File formats

Here is a brief introduction to some of the ways that data files can be formatted.

ASCII vs. binary

ASCII files are ones which can be viewed with simple text editors, such as the "notepad" program. Binary files can only be intelligibly read by a program designed to read the specific format used.

Binary files make up for the inconvenience of needing a special program to read them by being much more compact than ASCII files. For example, an image in an ASCII postscript file requires 3-20 times as much disk space for storage as the same image in a binary image file, such as .gif or .jpeg files.

For small amounts of data or information that users may wish to access directly, an ASCII file is an excellent choice. For this class, it is recommended to that you use ASCII files at all times.

Fixed format files

One of the easiest file formats for a programmer to work with is a fixed format file. This is a file which always contains the same type of information at the same place in the file. Thus the code to read such a file is a simple succession of read statements. The disadvantage of a fixed file format is that it is inflexible, meaning that there is no built in way to change the type of information in the file and still be compatable with the original program.

Record format

Another way to structure a file is as a sequence of records each of which is identified by some sort of a keyword. The program reading the file identifies the keyword then calls the routine to read that particular type of information. The program can be designed to skip to the next keyword if it finds an unknown keyword. This lets several programs put different types of information in the same file format and still be compatible with the older programs (which just skip over the unknown data types).

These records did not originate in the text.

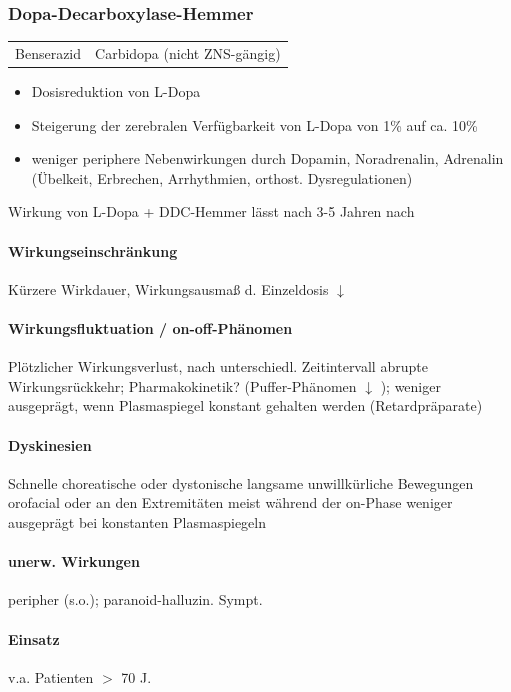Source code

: \documentclass[10pt,a4paper]{report}
\begin{document}
\subsubsection{Dopa-Decarboxylase-Hemmer} %
\label{ssub:dopa_decarboxylase_hemmer}
\begin{tabularx}{\textwidth}{XX}
Benserazid&Carbidopa (nicht ZNS-gängig)\\
\end{tabularx}
\begin{itemize}
	\item Dosisreduktion von L-Dopa
	\item Steigerung der zerebralen Verfügbarkeit von L-Dopa von 1\% auf ca. 10\%
	\item weniger periphere Nebenwirkungen durch Dopamin, Noradrenalin, Adrenalin (Übelkeit, Erbrechen, Arrhythmien, orthost. Dysregulationen)
\end{itemize}
Wirkung von L-Dopa + DDC-Hemmer lässt nach 3-5 Jahren nach
\paragraph{Wirkungseinschränkung} %
\label{par:paragraph_name}
Kürzere Wirkdauer, Wirkungsausmaß d. Einzeldosis $\downarrow$  
\paragraph{Wirkungsfluktuation / on-off-Phänomen} %
\label{par:paragraph_name}

Plötzlicher Wirkungsverlust, nach unterschiedl. Zeitintervall abrupte Wirkungsrückkehr; Pharmakokinetik? (Puffer-Phänomen $\downarrow$ ); weniger ausgeprägt, wenn Plasmaspiegel konstant gehalten werden (Retardpräparate)
\paragraph{Dyskinesien} %
\label{par:paragraph_name}
Schnelle choreatische oder dystonische langsame unwillkürliche Bewegungen orofacial oder an den Extremitäten meist während der on-Phase weniger ausgeprägt bei konstanten Plasmaspiegeln
\paragraph{unerw. Wirkungen} %
\label{par:paragraph_name}
peripher (s.o.); paranoid-halluzin. Sympt.
\paragraph{Einsatz} %
\label{par:einsatz}
v.a. Patienten $>$ 70 J.
\end{document}
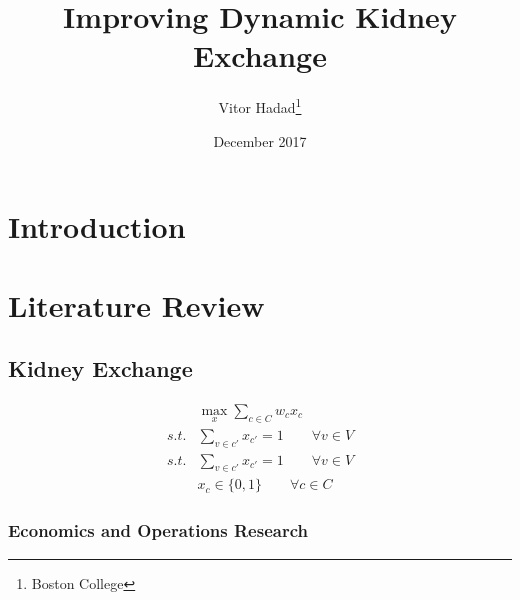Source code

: \documentclass[12pt]{article}
\begin{document}
\begin{titlepage}
\title{Improving Dynamic Kidney Exchange}
\author{Vitor Hadad\thanks{Boston College}}
\date{December 2017}
\maketitle
\begin{abstract}

\bigskip
\end{abstract}
\setcounter{page}{0}
\thispagestyle{empty}
\end{titlepage}
\pagebreak 




\doublespacing


\section{Introduction} \label{sec:introduction}

\section{Literature Review} \label{sec:literature}

\subsection{Kidney Exchange} \label{sec:literature:subsec:kidney}


\begin{align}
  &\max_{x} \sum_{c \in C} w_{c} x_{c} \\
  s.t. &\sum_{v \in c'} x_{c'} = 1 \qquad \forall v \in V\\ 
  s.t. &\sum_{v \in c'} x_{c'} = 1 \qquad \forall v \in V\\ 
       &x_c \in \{ 0, 1\}  \qquad \forall c \in C
\end{align}



\subsubsection{Economics and Operations Research}
\end{document}
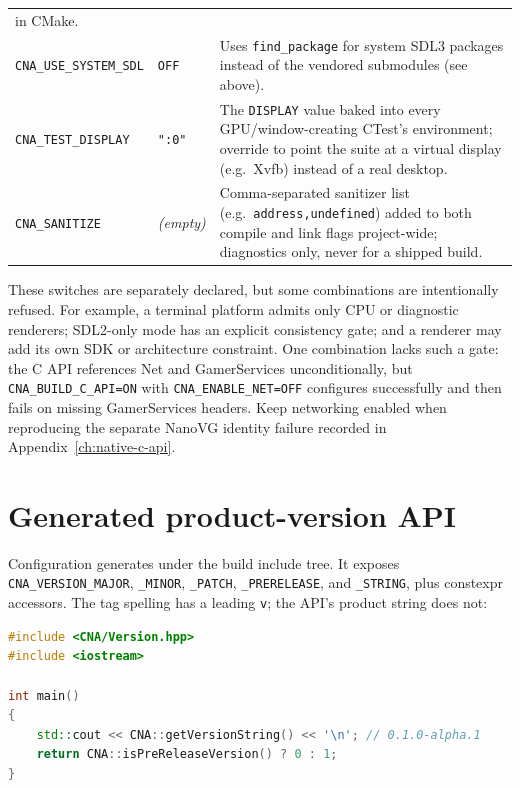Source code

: \begin{center}
\begin{tabularx}{\textwidth}{llX}
  in CMake. \\
\texttt{CNA\_USE\_SYSTEM\_SDL} & \texttt{OFF} & Uses \texttt{find\_package} for system SDL3
  packages instead of the vendored submodules (see above). \\
\texttt{CNA\_TEST\_DISPLAY} & \texttt{":0"} & The \texttt{DISPLAY} value baked into every
  GPU/window-creating CTest's environment; override to point the suite at a virtual display
  (e.g.\ Xvfb) instead of a real desktop. \\
\texttt{CNA\_SANITIZE} & \emph{(empty)} & Comma-separated sanitizer list (e.g.\
  \texttt{address,undefined}) added to both compile and link flags project-wide; diagnostics
  only, never for a shipped build. \\
\bottomrule
\end{tabularx}
\end{center}

These switches are separately declared, but some combinations are intentionally refused. For
example, a terminal platform admits only CPU or diagnostic renderers; SDL2-only mode has an
explicit consistency gate; and a renderer may add its own SDK or architecture constraint. One
combination lacks such a gate: the C API references Net and GamerServices unconditionally, but
\texttt{CNA\_BUILD\_C\_API=ON} with \texttt{CNA\_ENABLE\_NET=OFF} configures successfully and
then fails on missing GamerServices headers. Keep networking enabled when reproducing the separate
NanoVG identity failure recorded in Appendix~\ref{ch:native-c-api}.

\section{Generated product-version API}

Configuration generates  under the build include tree. It exposes
\texttt{CNA\_VERSION\_MAJOR}, \texttt{\_MINOR}, \texttt{\_PATCH},
\texttt{\_PRERELEASE}, and \texttt{\_STRING}, plus constexpr accessors. The tag spelling has a
leading \texttt{v}; the API's product string does not:

\begin{lstlisting}[language=C++]
#include <CNA/Version.hpp>
#include <iostream>

int main()
{
    std::cout << CNA::getVersionString() << '\n'; // 0.1.0-alpha.1
    return CNA::isPreReleaseVersion() ? 0 : 1;
}
\end{lstlisting}

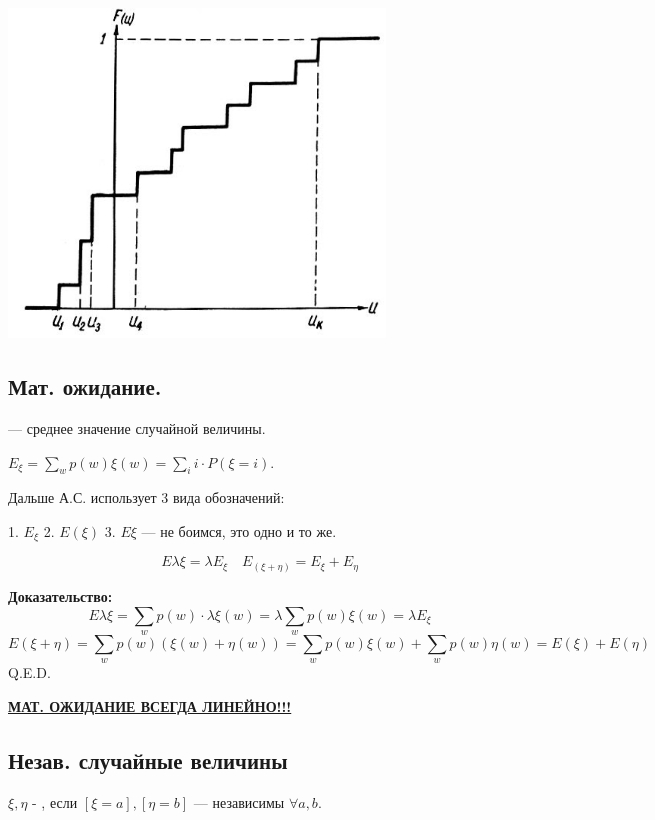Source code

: \begin{center}
    \includegraphics[width = 10cm]{assets/2_1_1.jpg}
\end{center}

\subsection{Мат. ожидание.}
 --- среднее значение случайной величины. 

$E_{\xi} =\sum\limits_{w}p(w) \xi(w)=\sum\limits_{i}i\cdot P(\xi=i)$.

Дальше А.С. использует 3 вида обозначений:

1. $E_{\xi}$ 2. $E(\xi)$  3. $E \xi$ --- не боимся, это одно и то же.



$$E \lambda\xi = \lambda E_{\xi}\quad E_{(\xi + \eta)} = E_{\xi} + E_{\eta}$$


\textbf{Доказательство:}
$$E\lambda\xi = \sum\limits_{w}p(w) \cdot \lambda \xi(w) = \lambda \sum\limits_{w}p(w)  \xi(w)=\lambda E_{\xi}$$
$$E(\xi+\eta) = \sum\limits_{w}p(w) (\xi(w) + \eta(w))  = \sum\limits_{w}p(w) \xi(w) +\sum\limits_{w} p(w)\eta(w) = E(\xi) +E(\eta) $$
\hfill Q.E.D.

\textbf{\uline{МАТ. ОЖИДАНИЕ ВСЕГДА ЛИНЕЙНО!!!}}

\subsection{Незав. случайные величины} 

$\xi,\eta$ - , если $[\xi = a], [\eta = b]$ --- независимы $\forall a,b$.

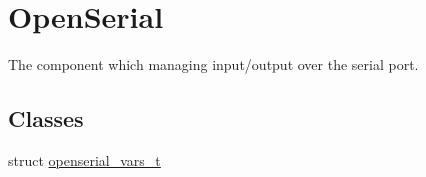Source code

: \hypertarget{group___open_serial}{}\section{Open\+Serial}
\label{group___open_serial}


The component which managing input/output over the serial port.  


\subsection*{Classes}
\begin{DoxyCompactItemize}
\item 
struct \hyperlink{structopenserial__vars__t}{openserial\+\_\+vars\+\_\+t}
\end{DoxyCompactItemize}
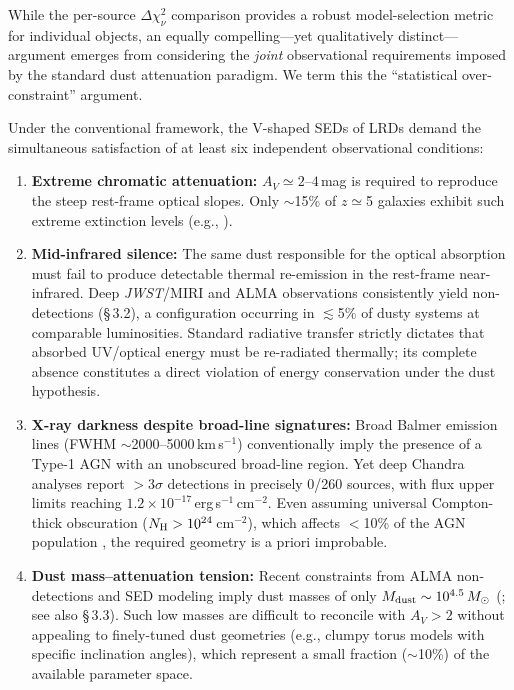 \documentclass[twocolumn]{aastex631}
\begin{document}
While the per-source $\Delta\chi^2_\nu$ comparison provides a robust
model-selection metric for individual objects, an equally compelling---yet
qualitatively distinct---argument emerges from considering the \emph{joint}
observational requirements imposed by the standard dust attenuation paradigm.
We term this the ``statistical over-constraint'' argument.

Under the conventional framework, the V-shaped SEDs of LRDs demand the
simultaneous satisfaction of at least six independent observational conditions:

\begin{enumerate}
    \item \textbf{Extreme chromatic attenuation:} $A_V \simeq 2$--$4$\,mag is
    required to reproduce the steep rest-frame optical slopes. Only $\sim$15\%
of $z\simeq$5 galaxies exhibit such extreme extinction levels
(e.g., \citet{Calzetti2000}).

    \item \textbf{Mid-infrared silence:} The same dust responsible for the
optical absorption must fail to produce detectable thermal re-emission in
the rest-frame near-infrared. Deep \textit{JWST}/MIRI and ALMA observations
consistently yield non-detections (\S\,3.2), a configuration occurring in
$\lesssim$5\% of dusty systems at comparable luminosities.
Standard radiative transfer strictly dictates that absorbed UV/optical energy
must be re-radiated thermally; its complete absence constitutes a direct
violation of energy conservation under the dust hypothesis.

    \item \textbf{X-ray darkness despite broad-line signatures:} Broad Balmer
emission lines (FWHM $\sim$2000--5000\,km\,s$^{-1}$) conventionally imply
the presence of a Type-1 AGN with an unobscured broad-line region.
Yet deep Chandra analyses report $>$3$\sigma$ detections in precisely
0/260 sources, with flux upper limits reaching
$1.2\times10^{-17}$\,erg\,s$^{-1}$\,cm$^{-2}$. Even assuming universal
Compton-thick obscuration ($N_{\rm H}>10^{24}$\,cm$^{-2}$), which affects
$<$10\% of the AGN population \citep[e.g.,][]{Maiolino2024},
the required geometry is a priori improbable.

    \item \textbf{Dust mass--attenuation tension:} Recent constraints from
ALMA non-detections and SED modeling imply dust masses of only
$M_{\rm dust}\sim10^{4.5}\,M_\odot$
(\citealt{Billand2026}; see also \S\,3.3). Such low masses are
difficult to reconcile with $A_V>2$ without appealing to finely-tuned
dust geometries (e.g., clumpy torus models with specific inclination angles),
which represent a small fraction ($\sim$10\%) of the available parameter space.


\end{enumerate}
\end{document}
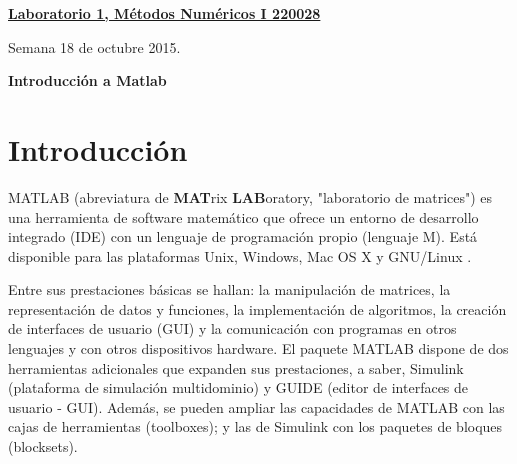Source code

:\documentclass[11pt]{article}
\begin{document}
\hspace*{-1,5cm}

\vspace*{0.5cm} \centerline {\bf\underline{Laboratorio 1, M\'etodos Num\'ericos I 220028 }}
\centerline{\textrm{Semana 18 de octubre 2015.}}  \vspace{0.2cm}




\centerline{\textbf{Introducci\'on  a Matlab} \circledR} 
%
\section{Introducci\'on}

MATLAB (abreviatura de \textbf{MAT}rix \textbf{LAB}oratory, "laboratorio de matrices") es una herramienta de 
software matem\'atico que ofrece un entorno de desarrollo integrado (IDE) con un lenguaje de programación propio 
(lenguaje M). Está disponible para las plataformas Unix, Windows, Mac OS X y GNU/Linux .

Entre sus prestaciones básicas se hallan: la manipulación de matrices, la representación de datos y funciones, 
la implementación de algoritmos, la creación de interfaces de usuario (GUI) y la comunicación con programas en 
otros lenguajes y con otros dispositivos hardware. El paquete MATLAB dispone de dos herramientas adicionales 
que expanden sus prestaciones, a saber, Simulink (plataforma de simulación multidominio) y GUIDE 
(editor de interfaces de usuario - GUI). Además, se pueden ampliar las capacidades de MATLAB con las cajas 
de herramientas (toolboxes); y las de Simulink con los paquetes de bloques (blocksets).
%
\end{document}
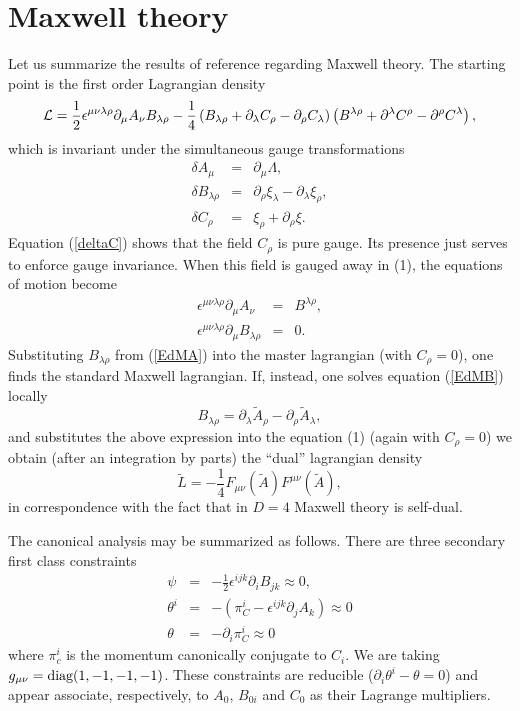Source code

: \documentclass[a4paper,12pt]{article}
\newcommand{\eref}[1]{(\ref{#1})}
\begin{document}
\section{Maxwell theory}\label{sec2}
  Let us summarize the results of reference\cite{LL} regarding Maxwell
theory. The starting point is the first order Lagrangian density
\begin{equation}
{\cal L}=\frac 12\epsilon^{\mu\nu\lambda\rho}\partial_\mu A_\nu
B_{\lambda\rho}-\frac 14\left(B_{\lambda\rho}+\partial_\lambda
C_\rho-\partial_\rho C_\lambda\right)\left(B^{\lambda\rho}+\partial^\lambda
C^\rho-\partial^\rho C^\lambda\right),
\end{equation}
which is invariant under the simultaneous gauge transformations
\begin{eqnarray}
\delta A_\mu&=&\partial_\mu\Lambda,\\
\delta B_{\lambda\rho}&=&\partial_\rho\xi_\lambda-\partial_\lambda\xi_\rho,
\\
\delta C_\rho&=&\xi_\rho + \partial_\rho\xi.\label{deltaC}
\end{eqnarray}
Equation \eref{deltaC} shows that the field $C_\rho$ is pure
gauge. Its presence just serves to enforce gauge invariance. When
this field is gauged away in (1), the equations of motion become
\begin{eqnarray}
\epsilon^{\mu\nu\lambda\rho}\partial_\mu A_\nu&=&B^{\lambda\rho},\label{EdMA}\\
\epsilon^{\mu\nu\lambda\rho}\partial_\mu B_{\lambda\rho}&=&0.\label{EdMB}
\end{eqnarray}
Substituting $B_{\lambda\rho}$ from \eref{EdMA} into the master lagrangian
(with $C_\rho=0$), one finds the standard Maxwell lagrangian. If, instead,
one solves equation \eref{EdMB} locally
\begin{equation}
B_{\lambda\rho}=\partial_\lambda\tilde A_\rho-\partial_\rho\tilde
A_\lambda,
\end{equation}
and substitutes the above expression into the equation (1) (again with $C_\rho=0$)
we obtain (after an integration by parts) the ``dual'' lagrangian density
\begin{equation}
\tilde L=-\frac 14 F_{\mu\nu}(\tilde A) F^{\mu\nu}(\tilde A),
\end{equation}
in correspondence with the fact that in $D=4$ Maxwell theory is self-dual.

The canonical analysis may be summarized as follows. There are
three secondary first class constraints
\begin{eqnarray}
\psi&=&-\frac 12 \epsilon^{ijk}\partial_i B_{jk}\approx0,\label{ligadura1}\\
\theta^i&=&-(\pi_C^i-\epsilon^{ijk}\partial_j A_k)\approx0\label{ligadura2}\\
\theta&=&-\partial_i\pi_C^i\approx0\label{ligadura3}
\end{eqnarray}
where $\pi_c^i$ is the momentum canonically conjugate to $C_i$.
We are taking $g_{\mu\nu} = \hbox{diag}(1,-1,-1,-1)$. These constraints
are reducible ($\partial_i\theta^i-\theta=0$) and appear
associate, respectively, to $A_0$, $B_{0i}$ and $C_0$ as their
Lagrange multipliers.
\end{document}
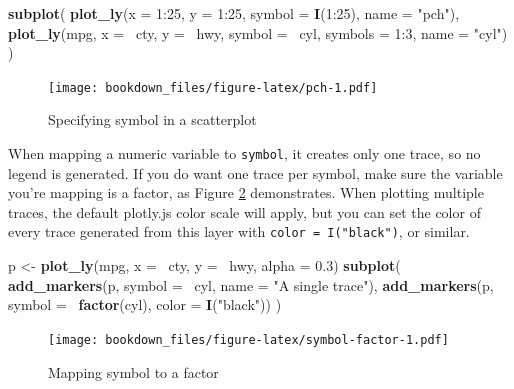 \documentclass[12pt,]{isuthesis}
\newenvironment{Shaded}{\begin{snugshade}}{\end{snugshade}}
\newcommand{\KeywordTok}[1]{\textcolor[rgb]{0.13,0.29,0.53}{\textbf{{#1}}}}
\newcommand{\DataTypeTok}[1]{\textcolor[rgb]{0.13,0.29,0.53}{{#1}}}
\newcommand{\DecValTok}[1]{\textcolor[rgb]{0.00,0.00,0.81}{{#1}}}
\newcommand{\FloatTok}[1]{\textcolor[rgb]{0.00,0.00,0.81}{{#1}}}
\newcommand{\StringTok}[1]{\textcolor[rgb]{0.31,0.60,0.02}{{#1}}}
\newcommand{\NormalTok}[1]{{#1}}
\begin{document}
\begin{Shaded}
\begin{Highlighting}[]
\KeywordTok{subplot}\NormalTok{(}
  \KeywordTok{plot_ly}\NormalTok{(}\DataTypeTok{x =} \DecValTok{1}\NormalTok{:}\DecValTok{25}\NormalTok{, }\DataTypeTok{y =} \DecValTok{1}\NormalTok{:}\DecValTok{25}\NormalTok{, }\DataTypeTok{symbol =} \KeywordTok{I}\NormalTok{(}\DecValTok{1}\NormalTok{:}\DecValTok{25}\NormalTok{), }\DataTypeTok{name =} \StringTok{"pch"}\NormalTok{),}
  \KeywordTok{plot_ly}\NormalTok{(mpg, }\DataTypeTok{x =} \NormalTok{~cty, }\DataTypeTok{y =} \NormalTok{~hwy, }\DataTypeTok{symbol =} \NormalTok{~cyl, }\DataTypeTok{symbols =} \DecValTok{1}\NormalTok{:}\DecValTok{3}\NormalTok{, }\DataTypeTok{name =} \StringTok{"cyl"}\NormalTok{)}
\NormalTok{)}
\end{Highlighting}
\end{Shaded}

\begin{figure}[htbp]
\centering
\texttt{[image: bookdown\_files/figure-latex/pch-1.pdf]}
\caption{\label{fig:pch}Specifying symbol in a scatterplot}
\end{figure}

When mapping a numeric variable to \texttt{symbol}, it creates only one
trace, so no legend is generated. If you do want one trace per symbol,
make sure the variable you're mapping is a factor, as Figure
\ref{fig:symbol-factor} demonstrates. When plotting multiple traces, the
default plotly.js color scale will apply, but you can set the color of
every trace generated from this layer with
\texttt{color\ =\ I("black")}, or similar.

\begin{Shaded}
\begin{Highlighting}[]
\NormalTok{p <-}\StringTok{ }\KeywordTok{plot_ly}\NormalTok{(mpg, }\DataTypeTok{x =} \NormalTok{~cty, }\DataTypeTok{y =} \NormalTok{~hwy, }\DataTypeTok{alpha =} \FloatTok{0.3}\NormalTok{) }
\KeywordTok{subplot}\NormalTok{(}
  \KeywordTok{add_markers}\NormalTok{(p, }\DataTypeTok{symbol =} \NormalTok{~cyl, }\DataTypeTok{name =} \StringTok{"A single trace"}\NormalTok{),}
  \KeywordTok{add_markers}\NormalTok{(p, }\DataTypeTok{symbol =} \NormalTok{~}\KeywordTok{factor}\NormalTok{(cyl), }\DataTypeTok{color =} \KeywordTok{I}\NormalTok{(}\StringTok{"black"}\NormalTok{))}
\NormalTok{)}
\end{Highlighting}
\end{Shaded}

\begin{figure}[htbp]
\centering
\texttt{[image: bookdown\_files/figure-latex/symbol-factor-1.pdf]}
\caption{\label{fig:symbol-factor}Mapping symbol to a factor}
\end{figure}
\end{document}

A variation on a record based file is a heirarchical file format. This is simply a record based file which allows records to be placed inside of other records. This can be a more natural way to store information for some applications.

Counters

A file may or may not include counters. A counter is simply an integer which is read from the file before the data is read. This number tells the program how much data is going to be read next. This may seem like a trivial point, but it affects how the data can be stored in the program. If the program knows how much data is going to be read, it can allocate the correct amount of memory before reading in the data and use a loop to read the data.

Random access files

Many programming languages have a built in facility to create random access files. A random access file is designed to be used when not all of the data is to be read into memory at once. In a typical (sequential) file the data is read or written in precisely the order that it appears in the file. In a random access file, any given record can be read at any time.